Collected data
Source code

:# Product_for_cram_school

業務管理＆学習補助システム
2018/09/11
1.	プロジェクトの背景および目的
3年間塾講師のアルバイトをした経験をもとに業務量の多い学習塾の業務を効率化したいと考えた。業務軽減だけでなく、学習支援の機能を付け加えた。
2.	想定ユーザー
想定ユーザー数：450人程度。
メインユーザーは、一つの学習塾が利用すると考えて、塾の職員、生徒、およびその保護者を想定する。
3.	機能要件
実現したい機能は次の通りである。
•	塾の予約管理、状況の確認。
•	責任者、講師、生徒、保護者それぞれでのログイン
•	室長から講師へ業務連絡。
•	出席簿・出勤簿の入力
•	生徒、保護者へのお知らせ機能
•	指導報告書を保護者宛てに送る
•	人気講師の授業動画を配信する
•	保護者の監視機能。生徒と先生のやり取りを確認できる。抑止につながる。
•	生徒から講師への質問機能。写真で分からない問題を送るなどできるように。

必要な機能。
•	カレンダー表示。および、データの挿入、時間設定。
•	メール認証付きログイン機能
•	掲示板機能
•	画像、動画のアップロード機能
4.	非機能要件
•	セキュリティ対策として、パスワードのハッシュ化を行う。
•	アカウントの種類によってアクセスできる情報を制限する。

HOW TO COMPLETE THIS TASK
Would you print all of the entries exactly as they stand?

SOLUTION
Source code

:# Product_for_cram_school

業務管理＆学習補助システム
2018/09/11
1.	プロジェクトの背景および目的
3年間塾講師のアルバイトをした経験をもとに業務量の多い学習塾の業務を効率化したいと考えた。業務軽減だけでなく、学習支援の機能を付け加えた。
2.	想定ユーザー
想定ユーザー数：450人程度。
メインユーザーは、一つの学習塾が利用すると考えて、塾の職員、生徒、およびその保護者を想定する。
3.	機能要件
実現したい機能は次の通りである。
•	塾の予約管理、状況の確認。
•	責任者、講師、生徒、保護者それぞれでのログイン
•	室長から講師へ業務連絡。
•	出席簿・出勤簿の入力
•	生徒、保護者へのお知らせ機能
•	指導報告書を保護者宛てに送る
•	人気講師の授業動画を配信する
•	保護者の監視機能。生徒と先生のやり取りを確認できる。抑止につながる。
•	生徒から講師への質問機能。写真で分からない問題を送るなどできるように。

必要な機能。
•	カレンダー表示。および、データの挿入、時間設定。
•	メール認証付きログイン機能
•	掲示板機能
•	画像、動画のアップロード機能
4.	非機能要件
•	セキュリティ対策として、パスワードのハッシュ化を行う。
•	アカウントの種類によってアクセスできる情報を制限する。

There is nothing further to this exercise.